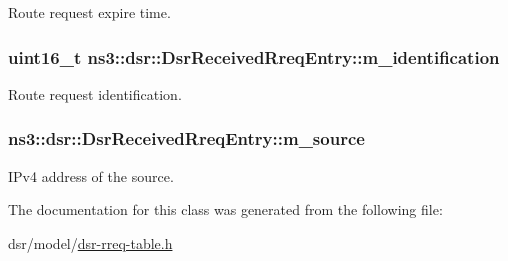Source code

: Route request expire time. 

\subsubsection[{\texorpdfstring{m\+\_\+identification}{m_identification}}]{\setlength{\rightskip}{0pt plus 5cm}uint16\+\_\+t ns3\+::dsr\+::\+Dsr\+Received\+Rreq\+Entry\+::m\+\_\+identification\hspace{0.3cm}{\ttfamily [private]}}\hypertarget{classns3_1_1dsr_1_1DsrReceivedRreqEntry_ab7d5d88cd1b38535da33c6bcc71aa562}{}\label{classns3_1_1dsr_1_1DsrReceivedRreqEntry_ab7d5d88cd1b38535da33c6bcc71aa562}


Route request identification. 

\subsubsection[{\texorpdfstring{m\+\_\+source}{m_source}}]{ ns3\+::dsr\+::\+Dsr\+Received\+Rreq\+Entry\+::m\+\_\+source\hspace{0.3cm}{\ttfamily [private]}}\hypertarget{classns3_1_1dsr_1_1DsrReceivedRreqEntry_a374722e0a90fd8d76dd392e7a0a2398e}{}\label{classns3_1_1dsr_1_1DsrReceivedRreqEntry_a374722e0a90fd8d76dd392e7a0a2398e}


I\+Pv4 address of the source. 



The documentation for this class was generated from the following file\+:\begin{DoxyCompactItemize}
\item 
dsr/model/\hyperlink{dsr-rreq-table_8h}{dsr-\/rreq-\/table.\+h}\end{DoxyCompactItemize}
——
- _DIRECTIONS FOR THIS TASK_:
Counting the line that contains "I\+Pv4 address of the source." as the first, copy exactly every line through the end of the records, and nothing else.

- _SOLUTION BELOW_:
I\+Pv4 address of the source. 



The documentation for this class was generated from the following file\+:\begin{DoxyCompactItemize}
\item 
dsr/model/\hyperlink{dsr-rreq-table_8h}{dsr-\/rreq-\/table.\+h}\end{DoxyCompactItemize}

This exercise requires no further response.